*** Opening of PROVIDED INFORMATION ***
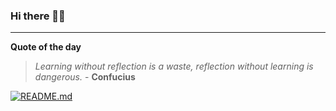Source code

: ### Hi there 👋🏻


---

**Quote of the day**

> *Learning without reflection is a waste, reflection without learning is dangerous.* - **Confucius** 

[![README.md](https://github.com/marcolovazzano/marcolovazzano/actions/workflows/readme.yml/badge.svg?branch=main)](https://github.com/marcolovazzano/marcolovazzano/actions/workflows/readme.yml)
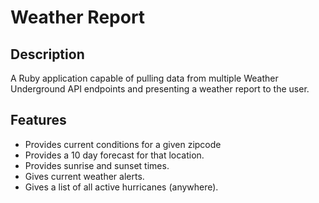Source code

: # Weather Report

## Description

A Ruby application capable of pulling data from multiple Weather Underground API endpoints and presenting a weather report to the user.

## Features

* Provides current conditions for a given zipcode
* Provides a 10 day forecast for that location.
* Provides sunrise and sunset times.
* Gives current weather alerts.
* Gives a list of all active hurricanes (anywhere).
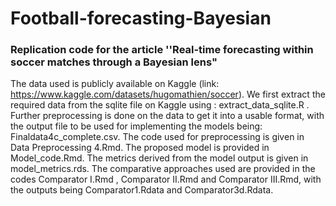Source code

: # Football-forecasting-Bayesian
### Replication code for the article ''Real-time forecasting within soccer matches through a Bayesian lens"

The data used is publicly available on Kaggle (link: https://www.kaggle.com/datasets/hugomathien/soccer). We first extract the required data from the sqlite file on Kaggle using : extract_data_sqlite.R .
Further preprocessing is done on the data to get it into a usable format, with the output file to be used for implementing the models being: Finaldata4c_complete.csv. The code used for preprocessing is given in Data Preprocessing 4.Rmd.
The proposed model is provided in Model_code.Rmd. The metrics derived from the model output is given in model_metrics.rds.
The comparative approaches used are provided in the codes Comparator I.Rmd , Comparator II.Rmd and Comparator III.Rmd, with the outputs being Comparator1.Rdata and Comparator3d.Rdata.
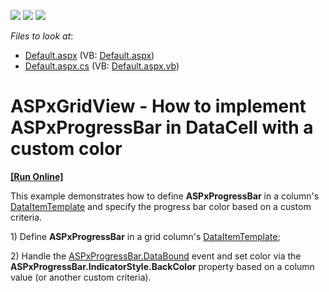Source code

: <!-- default badges list -->
![](https://img.shields.io/endpoint?url=https://codecentral.devexpress.com/api/v1/VersionRange/128534596/11.2.10%2B)
[![](https://img.shields.io/badge/Open_in_DevExpress_Support_Center-FF7200?style=flat-square&logo=DevExpress&logoColor=white)](https://supportcenter.devexpress.com/ticket/details/E3943)
[![](https://img.shields.io/badge/📖_How_to_use_DevExpress_Examples-e9f6fc?style=flat-square)](https://docs.devexpress.com/GeneralInformation/403183)
<!-- default badges end -->
<!-- default file list -->
*Files to look at*:

* [Default.aspx](./CS/WebSite/Default.aspx) (VB: [Default.aspx](./VB/WebSite/Default.aspx))
* [Default.aspx.cs](./CS/WebSite/Default.aspx.cs) (VB: [Default.aspx.vb](./VB/WebSite/Default.aspx.vb))
<!-- default file list end -->
# ASPxGridView - How to implement ASPxProgressBar in DataCell with a custom color
<!-- run online -->
**[[Run Online]](https://codecentral.devexpress.com/128534596/)**
<!-- run online end -->


<p>This example demonstrates how to define <strong>ASPxProgressBar</strong> in a column's <a href="http://documentation.devexpress.com/#AspNet/DevExpressWebASPxGridViewGridViewDataColumn_DataItemTemplatetopic"><u>DataItemTemplate</u></a> and specify the progress bar color based on a custom criteria.</p><p>1) Define <strong>ASPxProgressBar</strong> in a grid column's <a href="http://documentation.devexpress.com/#AspNet/DevExpressWebASPxGridViewGridViewDataColumn_DataItemTemplatetopic"><u>DataItemTemplate</u></a>;</p><p>2) Handle the <a href="http://documentation.devexpress.com/#AspNet/DevExpressWebASPxClassesASPxDataWebControlBase_DataBoundtopic"><u>ASPxProgressBar.</u><u>DataBound</u></a> event and set color via the <strong>ASPxProgressBar.IndicatorStyle.BackColor</strong> property based on a column value (or another custom criteria).</p>

<br/>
*** Close of PROVIDED INFORMATION ***
_THE TASK_
Transcribe all of the data above exactly; no picture belongs in the copy.

_ANSWER TO THIS EXERCISE_
Source code

: ### Hi there 👋🏻


---

**Quote of the day**

> *Learning without reflection is a waste, reflection without learning is dangerous.* - **Confucius** 

[![README.md](https://github.com/marcolovazzano/marcolovazzano/actions/workflows/readme.yml/badge.svg?branch=main)](https://github.com/marcolovazzano/marcolovazzano/actions/workflows/readme.yml)
Source code

: # Weather Report

## Description

A Ruby application capable of pulling data from multiple Weather Underground API endpoints and presenting a weather report to the user.

## Features

* Provides current conditions for a given zipcode
* Provides a 10 day forecast for that location.
* Provides sunrise and sunset times.
* Gives current weather alerts.
* Gives a list of all active hurricanes (anywhere).
Source code

: # Football-forecasting-Bayesian
### Replication code for the article ''Real-time forecasting within soccer matches through a Bayesian lens"

The data used is publicly available on Kaggle (link: https://www.kaggle.com/datasets/hugomathien/soccer). We first extract the required data from the sqlite file on Kaggle using : extract_data_sqlite.R .
Further preprocessing is done on the data to get it into a usable format, with the output file to be used for implementing the models being: Finaldata4c_complete.csv. The code used for preprocessing is given in Data Preprocessing 4.Rmd.
The proposed model is provided in Model_code.Rmd. The metrics derived from the model output is given in model_metrics.rds.
The comparative approaches used are provided in the codes Comparator I.Rmd , Comparator II.Rmd and Comparator III.Rmd, with the outputs being Comparator1.Rdata and Comparator3d.Rdata.
Source code

: <!-- default badges list -->
![](https://img.shields.io/endpoint?url=https://codecentral.devexpress.com/api/v1/VersionRange/128534596/11.2.10%2B)
[![](https://img.shields.io/badge/Open_in_DevExpress_Support_Center-FF7200?style=flat-square&logo=DevExpress&logoColor=white)](https://supportcenter.devexpress.com/ticket/details/E3943)
[![](https://img.shields.io/badge/📖_How_to_use_DevExpress_Examples-e9f6fc?style=flat-square)](https://docs.devexpress.com/GeneralInformation/403183)
<!-- default badges end -->
<!-- default file list -->
*Files to look at*:

* [Default.aspx](./CS/WebSite/Default.aspx) (VB: [Default.aspx](./VB/WebSite/Default.aspx))
* [Default.aspx.cs](./CS/WebSite/Default.aspx.cs) (VB: [Default.aspx.vb](./VB/WebSite/Default.aspx.vb))
<!-- default file list end -->
# ASPxGridView - How to implement ASPxProgressBar in DataCell with a custom color
<!-- run online -->
**[[Run Online]](https://codecentral.devexpress.com/128534596/)**
<!-- run online end -->


<p>This example demonstrates how to define <strong>ASPxProgressBar</strong> in a column's <a href="http://documentation.devexpress.com/#AspNet/DevExpressWebASPxGridViewGridViewDataColumn_DataItemTemplatetopic"><u>DataItemTemplate</u></a> and specify the progress bar color based on a custom criteria.</p><p>1) Define <strong>ASPxProgressBar</strong> in a grid column's <a href="http://documentation.devexpress.com/#AspNet/DevExpressWebASPxGridViewGridViewDataColumn_DataItemTemplatetopic"><u>DataItemTemplate</u></a>;</p><p>2) Handle the <a href="http://documentation.devexpress.com/#AspNet/DevExpressWebASPxClassesASPxDataWebControlBase_DataBoundtopic"><u>ASPxProgressBar.</u><u>DataBound</u></a> event and set color via the <strong>ASPxProgressBar.IndicatorStyle.BackColor</strong> property based on a column value (or another custom criteria).</p>

<br/>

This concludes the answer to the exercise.